◆ Plain-text document sources ◆

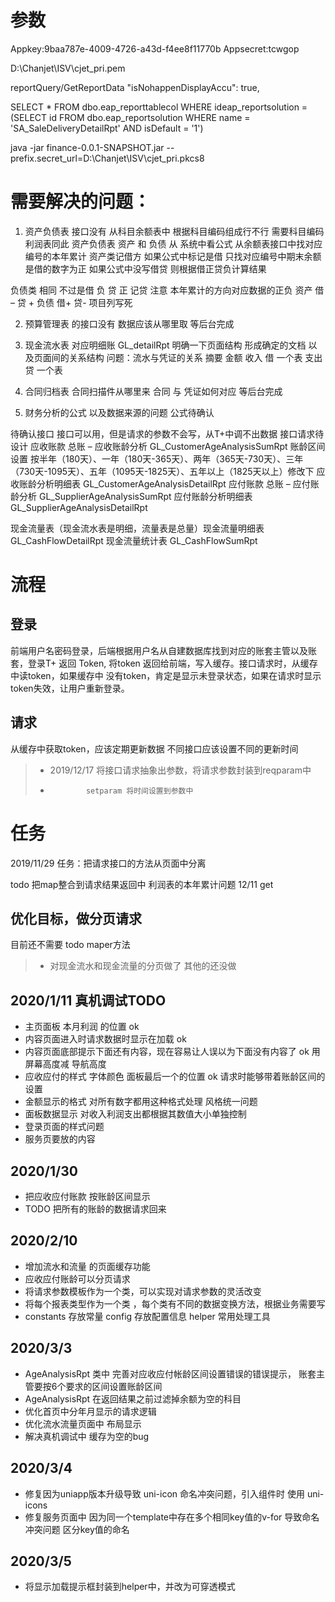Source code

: # 参数
Appkey:9baa787e-4009-4726-a43d-f4ee8f11770b	Appsecret:tcwgop

D:\Chanjet\ISV\cjet_pri.pem 
 
reportQuery/GetReportData   "isNohappenDisplayAccu": true,

SELECT * FROM dbo.eap_reporttablecol WHERE ideap_reportsolution = 
(SELECT id FROM dbo.eap_reportsolution WHERE name = 'SA_SaleDeliveryDetailRpt' AND isDefault = '1')

java -jar finance-0.0.1-SNAPSHOT.jar --prefix.secret_url=D:\Chanjet\ISV\cjet_pri.pkcs8

# 需要解决的问题：
1.	资产负债表 接口没有  从科目余额表中 根据科目编码组成行不行 需要科目编码
利润表同此
资产负债表 资产 和 负债 从 系统中看公式 从余额表接口中找对应编号的本年累计
资产类记借方 如果公式中标记是借 只找对应编号中期末余额是借的数字为正 如果公式中没写借贷 则根据借正贷负计算结果

负债类 相同 不过是借 负 贷 正 记贷
注意 本年累计的方向对应数据的正负  资产 借 – 贷 + 负债 借+ 贷-
项目列写死

2.	预算管理表 的接口没有  数据应该从哪里取 等后台完成 
3.	现金流水表 对应明细账 GL_detailRpt  明确一下页面结构 形成确定的文档 以及页面间的关系结构  问题：流水与凭证的关系
摘要 金额  收入 借 一个表 支出  贷  一个表  

4.	合同归档表  合同扫描件从哪里来 合同 与 凭证如何对应  等后台完成
5.	财务分析的公式 以及数据来源的问题  公式待确认



待确认接口
接口可以用，但是请求的参数不会写，从T+中调不出数据   接口请求待设计
应收账款 总账 – 应收账龄分析  GL_CustomerAgeAnalysisSumRpt 
 账龄区间设置
 按半年（180天）、一年（180天-365天）、两年（365天-730天）、三年（730天-1095天）、五年（1095天-1825天）、五年以上（1825天以上）修改下
应收账龄分析明细表 GL_CustomerAgeAnalysisDetailRpt
应付账款 总账 – 应付账龄分析  GL_SupplierAgeAnalysisSumRpt
                应付账龄分析明细表 GL_SupplierAgeAnalysisDetailRpt

现金流量表（现金流水表是明细，流量表是总量）现金流量明细表 GL_CashFlowDetailRpt
                                            现金流量统计表 GL_CashFlowSumRpt

# 流程
## 登录
前端用户名密码登录，后端根据用户名从自建数据库找到对应的账套主管以及账套，登录T+
返回 Token, 将token 返回给前端，写入缓存。接口请求时，从缓存中读token，如果缓存中
没有token，肯定是显示未登录状态，如果在请求时显示token失效，让用户重新登录。
## 请求
从缓存中获取token，应该定期更新数据 不同接口应该设置不同的更新时间
> * 2019/12/17 将接口请求抽象出参数，将请求参数封装到reqparam中
> *             setparam 将时间设置到参数中
# 任务
2019/11/29 任务：把请求接口的方法从页面中分离


todo 把map整合到请求结果返回中  利润表的本年累计问题 12/11 get 


## 优化目标，做分页请求
目前还不需要   todo maper方法
>* 对现金流水和现金流量的分页做了 其他的还没做

## 2020/1/11 真机调试TODO
* 主页面板 本月利润 的位置 ok
* 内容页面进入时请求数据时显示在加载 ok
* 内容页面底部提示下面还有内容，现在容易让人误以为下面没有内容了 ok 用屏幕高度减 导航高度
* 应收应付的样式 字体颜色 面板最后一个的位置 ok  请求时能够带着账龄区间的设置
* 金额显示的格式 对所有数字都用这种格式处理 风格统一问题
* 面板数据显示 对收入利润支出都根据其数值大小单独控制
* 登录页面的样式问题
* 服务页要放的内容

## 2020/1/30 
* 把应收应付账款 按账龄区间显示
* TODO 把所有的账龄的数据请求回来

## 2020/2/10
* 增加流水和流量 的页面缓存功能
* 应收应付账龄可以分页请求
* 将请求参数模板作为一个类，可以实现对请求参数的灵活改变
* 将每个报表类型作为一个类 ，每个类有不同的数据变换方法，根据业务需要写
* constants 存放常量 config 存放配置信息  helper 常用处理工具

## 2020/3/3
* AgeAnalysisRpt 类中 完善对应收应付帐龄区间设置错误的错误提示， 账套主管要按6个要求的区间设置账龄区间
* AgeAnalysisRpt 在返回结果之前过滤掉余额为空的科目
* 优化首页中分年月显示的请求逻辑
* 优化流水流量页面中 布局显示
* 解决真机调试中 缓存为空的bug

## 2020/3/4
* 修复因为uniapp版本升级导致 uni-icon 命名冲突问题，引入组件时 使用 uni-icons
* 修复服务页面中 因为同一个template中存在多个相同key值的v-for 导致命名冲突问题  区分key值的命名

## 2020/3/5
* 将显示加载提示框封装到helper中，并改为可穿透模式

◆ Exercise aim ◆
Output every line of the records above unchanged, and keep the pictures out.

◆ Answer section ◆
Source code

: # 参数
Appkey:9baa787e-4009-4726-a43d-f4ee8f11770b	Appsecret:tcwgop

D:\Chanjet\ISV\cjet_pri.pem 
 
reportQuery/GetReportData   "isNohappenDisplayAccu": true,

SELECT * FROM dbo.eap_reporttablecol WHERE ideap_reportsolution = 
(SELECT id FROM dbo.eap_reportsolution WHERE name = 'SA_SaleDeliveryDetailRpt' AND isDefault = '1')

java -jar finance-0.0.1-SNAPSHOT.jar --prefix.secret_url=D:\Chanjet\ISV\cjet_pri.pkcs8

# 需要解决的问题：
1.	资产负债表 接口没有  从科目余额表中 根据科目编码组成行不行 需要科目编码
利润表同此
资产负债表 资产 和 负债 从 系统中看公式 从余额表接口中找对应编号的本年累计
资产类记借方 如果公式中标记是借 只找对应编号中期末余额是借的数字为正 如果公式中没写借贷 则根据借正贷负计算结果

负债类 相同 不过是借 负 贷 正 记贷
注意 本年累计的方向对应数据的正负  资产 借 – 贷 + 负债 借+ 贷-
项目列写死

2.	预算管理表 的接口没有  数据应该从哪里取 等后台完成 
3.	现金流水表 对应明细账 GL_detailRpt  明确一下页面结构 形成确定的文档 以及页面间的关系结构  问题：流水与凭证的关系
摘要 金额  收入 借 一个表 支出  贷  一个表  

4.	合同归档表  合同扫描件从哪里来 合同 与 凭证如何对应  等后台完成
5.	财务分析的公式 以及数据来源的问题  公式待确认



待确认接口
接口可以用，但是请求的参数不会写，从T+中调不出数据   接口请求待设计
应收账款 总账 – 应收账龄分析  GL_CustomerAgeAnalysisSumRpt 
 账龄区间设置
 按半年（180天）、一年（180天-365天）、两年（365天-730天）、三年（730天-1095天）、五年（1095天-1825天）、五年以上（1825天以上）修改下
应收账龄分析明细表 GL_CustomerAgeAnalysisDetailRpt
应付账款 总账 – 应付账龄分析  GL_SupplierAgeAnalysisSumRpt
                应付账龄分析明细表 GL_SupplierAgeAnalysisDetailRpt

现金流量表（现金流水表是明细，流量表是总量）现金流量明细表 GL_CashFlowDetailRpt
                                            现金流量统计表 GL_CashFlowSumRpt

# 流程
## 登录
前端用户名密码登录，后端根据用户名从自建数据库找到对应的账套主管以及账套，登录T+
返回 Token, 将token 返回给前端，写入缓存。接口请求时，从缓存中读token，如果缓存中
没有token，肯定是显示未登录状态，如果在请求时显示token失效，让用户重新登录。
## 请求
从缓存中获取token，应该定期更新数据 不同接口应该设置不同的更新时间
> * 2019/12/17 将接口请求抽象出参数，将请求参数封装到reqparam中
> *             setparam 将时间设置到参数中
# 任务
2019/11/29 任务：把请求接口的方法从页面中分离


todo 把map整合到请求结果返回中  利润表的本年累计问题 12/11 get 


## 优化目标，做分页请求
目前还不需要   todo maper方法
>* 对现金流水和现金流量的分页做了 其他的还没做

## 2020/1/11 真机调试TODO
* 主页面板 本月利润 的位置 ok
* 内容页面进入时请求数据时显示在加载 ok
* 内容页面底部提示下面还有内容，现在容易让人误以为下面没有内容了 ok 用屏幕高度减 导航高度
* 应收应付的样式 字体颜色 面板最后一个的位置 ok  请求时能够带着账龄区间的设置
* 金额显示的格式 对所有数字都用这种格式处理 风格统一问题
* 面板数据显示 对收入利润支出都根据其数值大小单独控制
* 登录页面的样式问题
* 服务页要放的内容

## 2020/1/30 
* 把应收应付账款 按账龄区间显示
* TODO 把所有的账龄的数据请求回来

## 2020/2/10
* 增加流水和流量 的页面缓存功能
* 应收应付账龄可以分页请求
* 将请求参数模板作为一个类，可以实现对请求参数的灵活改变
* 将每个报表类型作为一个类 ，每个类有不同的数据变换方法，根据业务需要写
* constants 存放常量 config 存放配置信息  helper 常用处理工具

## 2020/3/3
* AgeAnalysisRpt 类中 完善对应收应付帐龄区间设置错误的错误提示， 账套主管要按6个要求的区间设置账龄区间
* AgeAnalysisRpt 在返回结果之前过滤掉余额为空的科目
* 优化首页中分年月显示的请求逻辑
* 优化流水流量页面中 布局显示
* 解决真机调试中 缓存为空的bug

## 2020/3/4
* 修复因为uniapp版本升级导致 uni-icon 命名冲突问题，引入组件时 使用 uni-icons
* 修复服务页面中 因为同一个template中存在多个相同key值的v-for 导致命名冲突问题  区分key值的命名

## 2020/3/5
* 将显示加载提示框封装到helper中，并改为可穿透模式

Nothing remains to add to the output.